The gay cowboys and their fancy-pants art film buddies are sore, dang sore, and not because of what happened in that tent.
You may have heard the Brokeback Mountain crowd complaining, loudly, that their film failed to win Best Picture at the Academy Awards. It won three other gongs, including Best Director, but its creators and supporters aren't happy.
The most spectacular vitriol has come from Edna Annie Proulx, author of the short story on which the film was based, first published in the New Yorker in 1997.
This acclaimed author and professional grouch was revolted by the Oscars ("a good deal of standing around admiring dresses and sucking up champagne"), disgusted by Best Film winner Crash, and apoplectic that her movie did not win as many awards as the critics and bookmakers had predicted.
"We should have known that the conservative heffalump Academy voters would have rather different ideas of what was stirring contemporary culture," she wrote in London's the Guardian.
The Academy's rich, cloistered West Coast voters were so out-of-touch they were sucked in by a marketing pitch from the distributors of "Trash - excuse me, Crash," alleged Proulx.
She went on to conduct a denigration of Best Actor winner Philip Seymour Hoffman, all the more nasty for its backhandedness.
The "brilliant" Hoffman had portrayed Truman Capote well, said Proulx, but there wasn't much skill in mimicking the mannerisms of a famous dead celeb.
Proulx said it was much harder to conjure up, as the Brokeback stars did, "characters from imagination and a few cold words on the page."
She accepted that her view will be dismissed as a "sour grapes rant - play it as it lays."
Okay Annie, your sour grapes rant is well written and honest amid the fakery of Hollywood. It will sully the happiness of many, diminish the joy of Brokeback's considerable success, and give you a little more of the fame you claim to loathe.
It's also a good reminder, as the Commonwealth Games bounce on, of why being a gracious loser is a bigger achievement than winning.
Being Australian, I might be slightly more sensitive to this than others.
At every major sporting event in which Australia is involved, some blowhard compatriot of mine will reliably predict that we are going to win all the medals, smash the South Africans, pulverise the pool.
It never happens. We never win all the medals we've been told are our entitlement, and just in case we might overlook any of the defeats, there are always a few Kiwis (most working on the sports desk of this newspaper), wide awake, hunching before the telly in the dark of night to note and record every Australian loss.

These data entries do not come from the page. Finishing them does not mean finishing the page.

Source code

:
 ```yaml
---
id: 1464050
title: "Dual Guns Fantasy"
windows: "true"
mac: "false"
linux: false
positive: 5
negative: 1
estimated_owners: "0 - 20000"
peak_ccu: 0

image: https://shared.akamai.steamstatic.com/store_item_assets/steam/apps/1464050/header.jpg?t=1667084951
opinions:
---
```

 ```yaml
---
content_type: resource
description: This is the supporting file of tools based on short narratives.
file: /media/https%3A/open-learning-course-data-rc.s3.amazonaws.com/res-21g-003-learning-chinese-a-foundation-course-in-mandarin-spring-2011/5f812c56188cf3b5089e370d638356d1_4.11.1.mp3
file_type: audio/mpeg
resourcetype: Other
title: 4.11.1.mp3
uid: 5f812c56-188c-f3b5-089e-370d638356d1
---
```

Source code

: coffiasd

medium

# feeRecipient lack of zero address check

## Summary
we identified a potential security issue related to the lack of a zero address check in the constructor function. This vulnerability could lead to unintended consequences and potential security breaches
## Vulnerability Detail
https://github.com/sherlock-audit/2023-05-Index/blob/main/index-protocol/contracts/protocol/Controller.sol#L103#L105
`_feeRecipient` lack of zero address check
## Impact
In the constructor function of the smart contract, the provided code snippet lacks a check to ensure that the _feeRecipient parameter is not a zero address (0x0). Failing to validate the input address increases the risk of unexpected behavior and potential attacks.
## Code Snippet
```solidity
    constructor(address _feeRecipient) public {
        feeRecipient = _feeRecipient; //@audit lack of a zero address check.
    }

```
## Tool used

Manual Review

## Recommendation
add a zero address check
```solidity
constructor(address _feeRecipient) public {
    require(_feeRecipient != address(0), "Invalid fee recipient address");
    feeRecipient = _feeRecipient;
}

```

So there are three ways losers like us can cope.
We can be gracious, like vanquished Australian 400m freestyle swimmer Craig Stevens, who said after a disappointing performance that he was lucky to even be at the Games, rather than watching on television.
Stevens is good at grace. At the 2004 Olympics, he stood aside from the same event to allow national hero and jewellery designer Ian Thorpe to swim instead, after Thorpe was disqualified for a false start.
Or we can be mature and responsible, like most of the Australian media, who handle defeat by completely ignoring it.
With a little effort, the newspapers can always find someone who qualifies as a winner to put on page one, even if it has to be an obscure 52-year-old shot-putter who gets bronze on a fluke, or an Uzbek long-jumper who moved to Melbourne at the age of 27 and was shepherded to the front of the citizenship queue by the Immigration Department's Special Cases Unit.
Or we can be bitter and depressing, like Edna Annie, and try to spoil everyone else's fun as well.
She might be 70, but Craig Stevens is wiser, and probably happier, at 25.
It fits, somehow, this reaction of Ms Proulx's. Of course this is how the Brokeback Mountain story should end, with its writer finding and embracing the one kernel of misery among all the rejoicing.
There's a scene in Brokeback Mountain where Heath Ledger, as the cowboy Ennis Del Mar, hunches in an alleyway, retching, abandoned by his lover and miserable at the injustice of homophobia on the range.
In the background, a tumbleweed rolls past - the ultimate Western cliche.
It was a surprise, in a movie of such beauty and darkness - a cinematic in-joke perhaps, director Ang Lee's little homage to all the bow-legged pistol-whippin' cowboy flicks of old.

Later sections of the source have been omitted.